A spokesman for the largest Muslim separatist rebel group accused the military of using the Abu Sayyaf and kidnap gangs as a "convenient excuse" to hit MILF communities, but vowed to carry on the talks.
"We will raise this issue in the ceasefire panel meeting next week in Pagadian," Eid Kabalu said by telephone. The army informed the rebels of the attack just as the bomb runs neared their end, he said.
"There are existing mechanisms to address this kind of problem," he said.
"We will not allow minor incidents to waste the gains we have worked for under the peace process," he said.
Kabalu said hundreds of residents of the farming community of Datu Saudi Ampatuan fled to avoid the crossfire. One rebel was hurt and several houses destroyed in Friday's attack.
Malaysia has been brokering the peace talks since March 2001. About 50 Malaysian soldiers and 10 from Brunei were deployed last month in five areas in Mindanao to deter both sides from breaking a 16-month-old truce.

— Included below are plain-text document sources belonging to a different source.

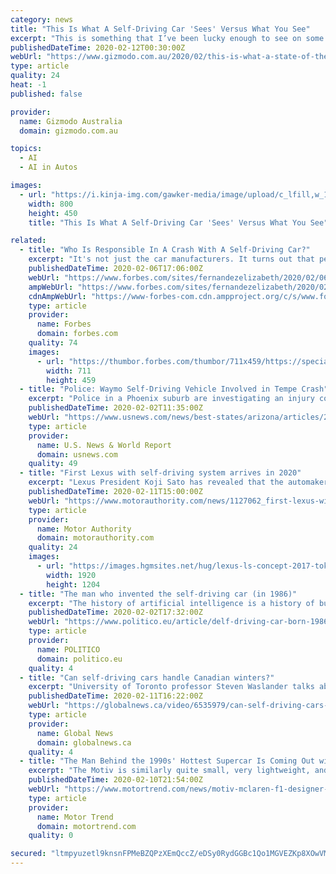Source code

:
 ```yaml
---
category: news
title: "This Is What A Self-Driving Car 'Sees' Versus What You See"
excerpt: "This is something that I’ve been lucky enough to see on some prototypes, but it’s more than a little valuable for the public to get a sense of what a self-driving car “sees” when driving down the road. In this case, we have one of Waymo’s test cars predicting the path of a cyclist before a crash might even happen. Waymo sent us two ..."
publishedDateTime: 2020-02-12T00:30:00Z
webUrl: "https://www.gizmodo.com.au/2020/02/this-is-what-a-state-of-the-art-self-driving-car-sees-versus-what-you-see/"
type: article
quality: 24
heat: -1
published: false

provider:
  name: Gizmodo Australia
  domain: gizmodo.com.au

topics:
  - AI
  - AI in Autos

images:
  - url: "https://i.kinja-img.com/gawker-media/image/upload/c_lfill,w_1200,h_628,q_90/gvhymwj5q8azlfbrg6g6.jpg"
    width: 800
    height: 450
    title: "This Is What A Self-Driving Car 'Sees' Versus What You See"

related:
  - title: "Who Is Responsible In A Crash With A Self-Driving Car?"
    excerpt: "It's not just the car manufacturers. It turns out that people take advantage of conservative self-driving cars to act more reckless."
    publishedDateTime: 2020-02-06T17:06:00Z
    webUrl: "https://www.forbes.com/sites/fernandezelizabeth/2020/02/06/who-is-responsible-in-a-crash-with-a-self-driving-car/"
    ampWebUrl: "https://www.forbes.com/sites/fernandezelizabeth/2020/02/06/who-is-responsible-in-a-crash-with-a-self-driving-car/amp/"
    cdnAmpWebUrl: "https://www-forbes-com.cdn.ampproject.org/c/s/www.forbes.com/sites/fernandezelizabeth/2020/02/06/who-is-responsible-in-a-crash-with-a-self-driving-car/amp/"
    type: article
    provider:
      name: Forbes
      domain: forbes.com
    quality: 74
    images:
      - url: "https://thumbor.forbes.com/thumbor/711x459/https://specials-images.forbesimg.com/imageserve/5e20c343980ca10006aa994c/960x0.jpg?fit=scale"
        width: 711
        height: 459
  - title: "Police: Waymo Self-Driving Vehicle Involved in Tempe Crash"
    excerpt: "Police in a Phoenix suburb are investigating an injury collision involving a Waymo self-driving vehicle carrying a driver and a passenger."
    publishedDateTime: 2020-02-02T11:35:00Z
    webUrl: "https://www.usnews.com/news/best-states/arizona/articles/2020-01-31/police-waymo-self-driving-vehicle-involved-in-tempe-crash"
    type: article
    provider:
      name: U.S. News & World Report
      domain: usnews.com
    quality: 49
  - title: "First Lexus with self-driving system arrives in 2020"
    excerpt: "Lexus President Koji Sato has revealed that the automaker will offer its first self-driving system in 2020. Speaking with Automotive News (subscription required) in an interview published last week, Sato said the system will offer hands-off capability but drivers will still need to monitor the road and take over in case of an emergency."
    publishedDateTime: 2020-02-11T15:00:00Z
    webUrl: "https://www.motorauthority.com/news/1127062_first-lexus-with-self-driving-system-arrives-in-2020"
    type: article
    provider:
      name: Motor Authority
      domain: motorauthority.com
    quality: 24
    images:
      - url: "https://images.hgmsites.net/hug/lexus-ls-concept-2017-tokyo-motor-show_100629241_h.jpg"
        width: 1920
        height: 1204
  - title: "The man who invented the self-driving car (in 1986)"
    excerpt: "The history of artificial intelligence is a history of buzzy springs followed ... among them U.S. tech giants like Alphabet’s Waymo, have been catching up. Experts describe the current race for leadership in autonomous driving technology as neck-and ..."
    publishedDateTime: 2020-02-02T17:32:00Z
    webUrl: "https://www.politico.eu/article/delf-driving-car-born-1986-ernst-dickmanns-mercedes/"
    type: article
    provider:
      name: POLITICO
      domain: politico.eu
    quality: 4
  - title: "Can self-driving cars handle Canadian winters?"
    excerpt: "University of Toronto professor Steven Waslander talks about a new study, which will be used to determine whether self-driving cars can handle the snow and ice from harsh Canadian winters. <iframe src=\"https://globalnews.ca/video/embed/6535979/\" width=\"670\" height=\"372\" frameborder=\"0\" allowfullscreen scrolling=\"no\"></iframe> <style>.gn-embed ..."
    publishedDateTime: 2020-02-11T16:22:00Z
    webUrl: "https://globalnews.ca/video/6535979/can-self-driving-cars-handle-canadian-winters"
    type: article
    provider:
      name: Global News
      domain: globalnews.ca
    quality: 4
  - title: "The Man Behind the 1990s' Hottest Supercar Is Coming Out with a Self-Driving Pod"
    excerpt: "The Motiv is similarly quite small, very lightweight, and runs on electric power. It has an aluminum suspension, ultra-lightweight high-strength extruded aluminum in the chassis, and composite body panels and doors that hold its weight below 992 pounds (sans batteries, at least). Measuring just 100 inches long and 52 inches wide, the compact ..."
    publishedDateTime: 2020-02-10T21:54:00Z
    webUrl: "https://www.motortrend.com/news/motiv-mclaren-f1-designer-autonomous-pod/"
    type: article
    provider:
      name: Motor Trend
      domain: motortrend.com
    quality: 0

secured: "ltmpyuzetl9knsnFPMeBZQPzXEmQccZ/eDSy0RydGGBc1Qo1MGVEZKp8XOwVMdKtRHEs5cMmxu18h9gUD9iW+cJwHGNCljjDVA5dxUh0vqNB3uR6XG0milzeYVdV8G5zxsvOwpve2eL3Pd0EtMwEV8xxmyy9mp9mqO3xmzcFlCh5MvxNdzs3MZvIcR/tuYlH+2PEynn+lfBLCYPGtgO12MF6tD7vMTc1mYFsGbM5450RburwYiTYYGcIolsKJQ7hXTYFGo/ydDnKA+3tD5eZNEbCxLeFjDIEmN5iknOaDoycwYskEkbdIqXtO5Vq9Ov+yMcRx0MXojniGrSIUpDIuIX7QaRPZLFe9dKo1cP4YwOKTHcZipjVi0mkKjHvBFDylr40kBESJq4r12kAJZ1qZXmRgpURXDEFHlVIgFf3uJrFDYmx6m7UC2Fnap186gFTjFfZMSZMYZZS+XCDMAJLiqON8HcpRKbByB8LzuPkdXY=;0js9znkGBywSfSNwiOHLNw=="
---
```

A team of peace monitors led by a Malaysian general joined the ceasefire panels from government and MILF investigating the areas hit by the air strikes yesterday, checking the condition of displaced residents.
Formal negotiations are expected to resume within the year in Kuala Lumpur.

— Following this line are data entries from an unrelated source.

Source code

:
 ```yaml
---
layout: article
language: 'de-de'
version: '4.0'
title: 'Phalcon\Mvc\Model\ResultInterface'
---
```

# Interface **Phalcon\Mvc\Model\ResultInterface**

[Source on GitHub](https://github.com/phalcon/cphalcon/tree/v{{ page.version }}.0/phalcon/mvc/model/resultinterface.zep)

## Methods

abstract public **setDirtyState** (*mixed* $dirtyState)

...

Meanwhile, Indonesian police yesterday were questioning five foreign sailors after seizing guns and thousands of rounds of ammunition from a boat off the tourist island of Bali, a spokesman said.
The crew -- three New Zealanders, an Italian, and the ship's Australian captain -- were picked up on Friday from a boat near the island's western coast, Colonel Anthonius Reniban said.

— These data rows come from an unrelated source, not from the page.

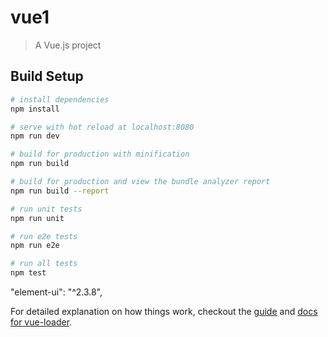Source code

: # vue1

> A Vue.js project

## Build Setup

``` bash
# install dependencies
npm install

# serve with hot reload at localhost:8080
npm run dev

# build for production with minification
npm run build

# build for production and view the bundle analyzer report
npm run build --report

# run unit tests
npm run unit

# run e2e tests
npm run e2e

# run all tests
npm test
```

"element-ui": "^2.3.8",

For detailed explanation on how things work, checkout the [guide](http://vuejs-templates.github.io/webpack/) and [docs for vue-loader](http://vuejs.github.io/vue-loader).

However, a New Zealand foreign ministry spokesman said only one New Zealand national was among those being questioned. The source of the discrepancy was not immediately clear.
The crew had been sailing around the vast Indonesian archipelago on the New Zealand-flagged boat Lisa for several weeks, and had stopped at three ports in the eastern part of the country, Reniban said.
It wasn't immediately clear what type of boat was involved.
Reniban said that even if the weapons -- four hand guns and four rifles -- were for self-defense, the men could face criminal charges. Officers seized more than 2,000 rounds of ammunition, he said.
Pirate attacks are common in Indonesian waters and most sailors carry firearms for self-defense.
However, Indonesia has several regions wracked by separatist insurgencies, as well as ethnic and religious conflicts, and authorities keep a close lookout for weapons smugglers.
The country's bloodiest conflict is the 24-year-long secessionist war in Aceh province, which is on the western tip of Sumatra island, thousands of kilometers from Bali.